What the task asks:
Where a line of the entries below includes the string "quite", count it. Give only the resulting number.
** Available records follows **
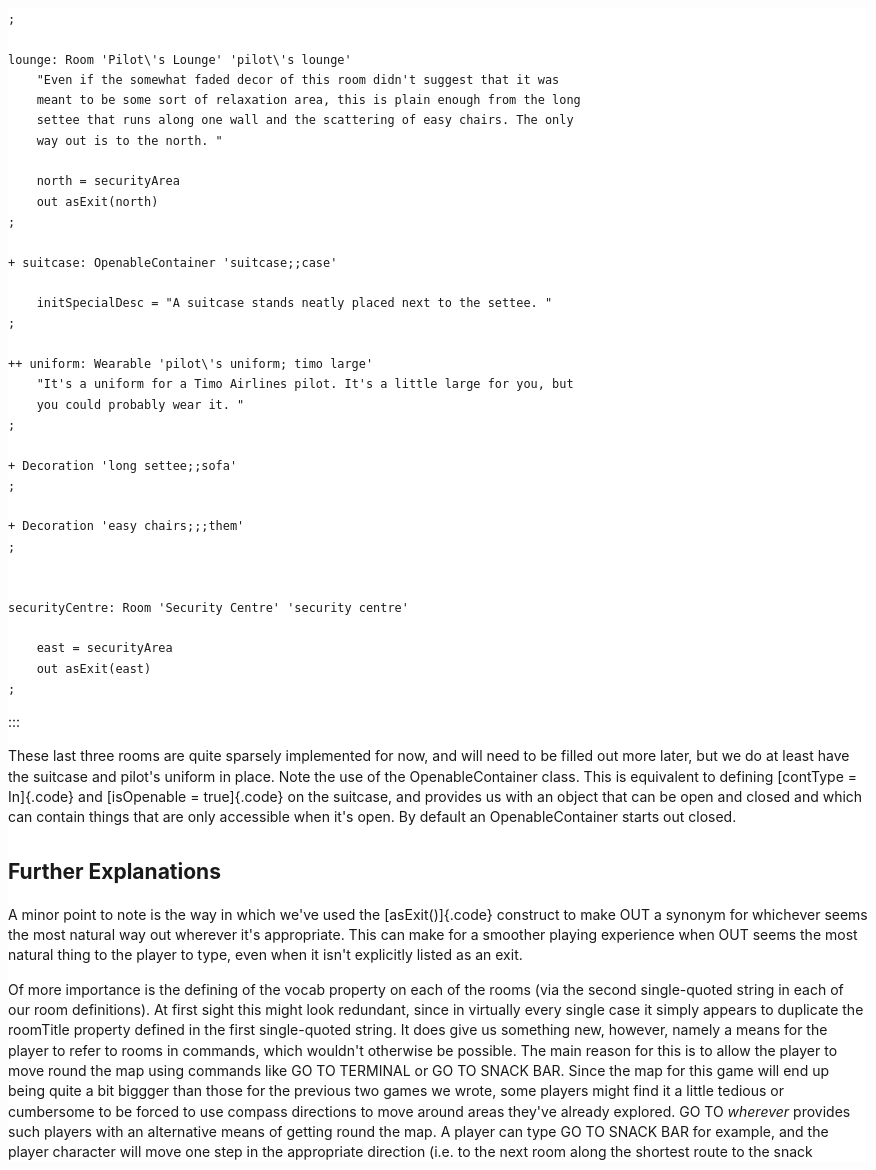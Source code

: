     ;

    lounge: Room 'Pilot\'s Lounge' 'pilot\'s lounge'
        "Even if the somewhat faded decor of this room didn't suggest that it was
        meant to be some sort of relaxation area, this is plain enough from the long
        settee that runs along one wall and the scattering of easy chairs. The only
        way out is to the north. "
        
        north = securityArea
        out asExit(north)
    ;

    + suitcase: OpenableContainer 'suitcase;;case' 
        
        initSpecialDesc = "A suitcase stands neatly placed next to the settee. "   
    ;

    ++ uniform: Wearable 'pilot\'s uniform; timo large'  
        "It's a uniform for a Timo Airlines pilot. It's a little large for you, but
        you could probably wear it. "
    ;

    + Decoration 'long settee;;sofa'
    ;

    + Decoration 'easy chairs;;;them'
    ;


    securityCentre: Room 'Security Centre' 'security centre'
        
        east = securityArea
        out asExit(east)
    ;
:::

These last three rooms are quite sparsely implemented for now, and will
need to be filled out more later, but we do at least have the suitcase
and pilot\'s uniform in place. Note the use of the OpenableContainer
class. This is equivalent to defining [contType = In]{.code} and
[isOpenable = true]{.code} on the suitcase, and provides us with an
object that can be open and closed and which can contain things that are
only accessible when it\'s open. By default an OpenableContainer starts
out closed.

## Further Explanations

A minor point to note is the way in which we\'ve used the
[asExit()]{.code} construct to make OUT a synonym for whichever seems
the most natural way out wherever it\'s appropriate. This can make for a
smoother playing experience when OUT seems the most natural thing to the
player to type, even when it isn\'t explicitly listed as an exit.

Of more importance is the defining of the vocab property on each of the
rooms (via the second single-quoted string in each of our room
definitions). At first sight this might look redundant, since in
virtually every single case it simply appears to duplicate the roomTitle
property defined in the first single-quoted string. It does give us
something new, however, namely a means for the player to refer to rooms
in commands, which wouldn\'t otherwise be possible. The main reason for
this is to allow the player to move round the map using commands like GO
TO TERMINAL or GO TO SNACK BAR. Since the map for this game will end up
being quite a bit biggger than those for the previous two games we
wrote, some players might find it a little tedious or cumbersome to be
forced to use compass directions to move around areas they\'ve already
explored. GO TO *wherever* provides such players with an alternative
means of getting round the map. A player can type GO TO SNACK BAR for
example, and the player character will move one step in the appropriate
direction (i.e. to the next room along the shortest route to the snack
** End of Available records **
Response box:
2